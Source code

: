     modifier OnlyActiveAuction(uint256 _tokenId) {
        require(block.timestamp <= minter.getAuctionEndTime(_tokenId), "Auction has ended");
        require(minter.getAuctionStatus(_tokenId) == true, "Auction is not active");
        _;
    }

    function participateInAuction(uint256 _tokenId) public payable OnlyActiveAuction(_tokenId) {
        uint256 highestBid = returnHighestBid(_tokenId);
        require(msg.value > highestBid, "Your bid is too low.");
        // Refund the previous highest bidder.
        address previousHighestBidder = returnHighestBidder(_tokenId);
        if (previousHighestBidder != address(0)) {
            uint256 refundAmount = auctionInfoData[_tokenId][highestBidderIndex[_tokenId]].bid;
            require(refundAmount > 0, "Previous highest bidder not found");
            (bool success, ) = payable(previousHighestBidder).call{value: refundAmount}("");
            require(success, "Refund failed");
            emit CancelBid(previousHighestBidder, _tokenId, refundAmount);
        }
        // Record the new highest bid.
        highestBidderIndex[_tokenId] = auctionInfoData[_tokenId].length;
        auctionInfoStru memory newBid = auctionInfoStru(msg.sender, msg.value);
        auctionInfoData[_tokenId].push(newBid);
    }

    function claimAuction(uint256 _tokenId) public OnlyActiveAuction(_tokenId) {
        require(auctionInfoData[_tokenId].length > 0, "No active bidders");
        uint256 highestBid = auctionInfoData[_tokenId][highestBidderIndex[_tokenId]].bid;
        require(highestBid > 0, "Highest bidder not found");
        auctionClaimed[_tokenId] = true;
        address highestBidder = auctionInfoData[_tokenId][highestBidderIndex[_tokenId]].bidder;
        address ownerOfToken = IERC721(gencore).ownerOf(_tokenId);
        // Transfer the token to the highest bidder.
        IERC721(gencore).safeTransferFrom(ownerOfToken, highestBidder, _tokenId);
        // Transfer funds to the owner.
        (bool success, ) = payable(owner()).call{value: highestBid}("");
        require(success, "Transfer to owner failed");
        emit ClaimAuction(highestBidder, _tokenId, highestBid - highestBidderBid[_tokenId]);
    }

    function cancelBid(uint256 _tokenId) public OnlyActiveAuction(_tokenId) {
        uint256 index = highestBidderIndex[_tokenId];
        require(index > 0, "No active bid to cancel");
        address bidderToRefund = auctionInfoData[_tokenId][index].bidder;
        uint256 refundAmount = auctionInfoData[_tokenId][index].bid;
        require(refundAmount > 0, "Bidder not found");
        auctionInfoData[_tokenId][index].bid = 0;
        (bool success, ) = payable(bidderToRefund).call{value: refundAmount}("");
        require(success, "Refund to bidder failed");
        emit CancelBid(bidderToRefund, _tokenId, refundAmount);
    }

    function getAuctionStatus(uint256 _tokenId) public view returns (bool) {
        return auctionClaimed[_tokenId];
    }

....

§ Task item: Please repeat the data above verbatim, all of it.

§ Solution to the exercise:
Source code

:     modifier OnlyActiveAuction(uint256 _tokenId) {
        require(block.timestamp <= minter.getAuctionEndTime(_tokenId), "Auction has ended");
        require(minter.getAuctionStatus(_tokenId) == true, "Auction is not active");
        _;
    }

    function participateInAuction(uint256 _tokenId) public payable OnlyActiveAuction(_tokenId) {
        uint256 highestBid = returnHighestBid(_tokenId);
        require(msg.value > highestBid, "Your bid is too low.");
        // Refund the previous highest bidder.
        address previousHighestBidder = returnHighestBidder(_tokenId);
        if (previousHighestBidder != address(0)) {
            uint256 refundAmount = auctionInfoData[_tokenId][highestBidderIndex[_tokenId]].bid;
            require(refundAmount > 0, "Previous highest bidder not found");
            (bool success, ) = payable(previousHighestBidder).call{value: refundAmount}("");
            require(success, "Refund failed");
            emit CancelBid(previousHighestBidder, _tokenId, refundAmount);
        }
        // Record the new highest bid.
        highestBidderIndex[_tokenId] = auctionInfoData[_tokenId].length;
        auctionInfoStru memory newBid = auctionInfoStru(msg.sender, msg.value);
        auctionInfoData[_tokenId].push(newBid);
    }

    function claimAuction(uint256 _tokenId) public OnlyActiveAuction(_tokenId) {
        require(auctionInfoData[_tokenId].length > 0, "No active bidders");
        uint256 highestBid = auctionInfoData[_tokenId][highestBidderIndex[_tokenId]].bid;
        require(highestBid > 0, "Highest bidder not found");
        auctionClaimed[_tokenId] = true;
        address highestBidder = auctionInfoData[_tokenId][highestBidderIndex[_tokenId]].bidder;
        address ownerOfToken = IERC721(gencore).ownerOf(_tokenId);
        // Transfer the token to the highest bidder.
        IERC721(gencore).safeTransferFrom(ownerOfToken, highestBidder, _tokenId);
        // Transfer funds to the owner.
        (bool success, ) = payable(owner()).call{value: highestBid}("");
        require(success, "Transfer to owner failed");
        emit ClaimAuction(highestBidder, _tokenId, highestBid - highestBidderBid[_tokenId]);
    }

    function cancelBid(uint256 _tokenId) public OnlyActiveAuction(_tokenId) {
        uint256 index = highestBidderIndex[_tokenId];
        require(index > 0, "No active bid to cancel");
        address bidderToRefund = auctionInfoData[_tokenId][index].bidder;
        uint256 refundAmount = auctionInfoData[_tokenId][index].bid;
        require(refundAmount > 0, "Bidder not found");
        auctionInfoData[_tokenId][index].bid = 0;
        (bool success, ) = payable(bidderToRefund).call{value: refundAmount}("");
        require(success, "Refund to bidder failed");
        emit CancelBid(bidderToRefund, _tokenId, refundAmount);
    }

    function getAuctionStatus(uint256 _tokenId) public view returns (bool) {
        return auctionClaimed[_tokenId];
    }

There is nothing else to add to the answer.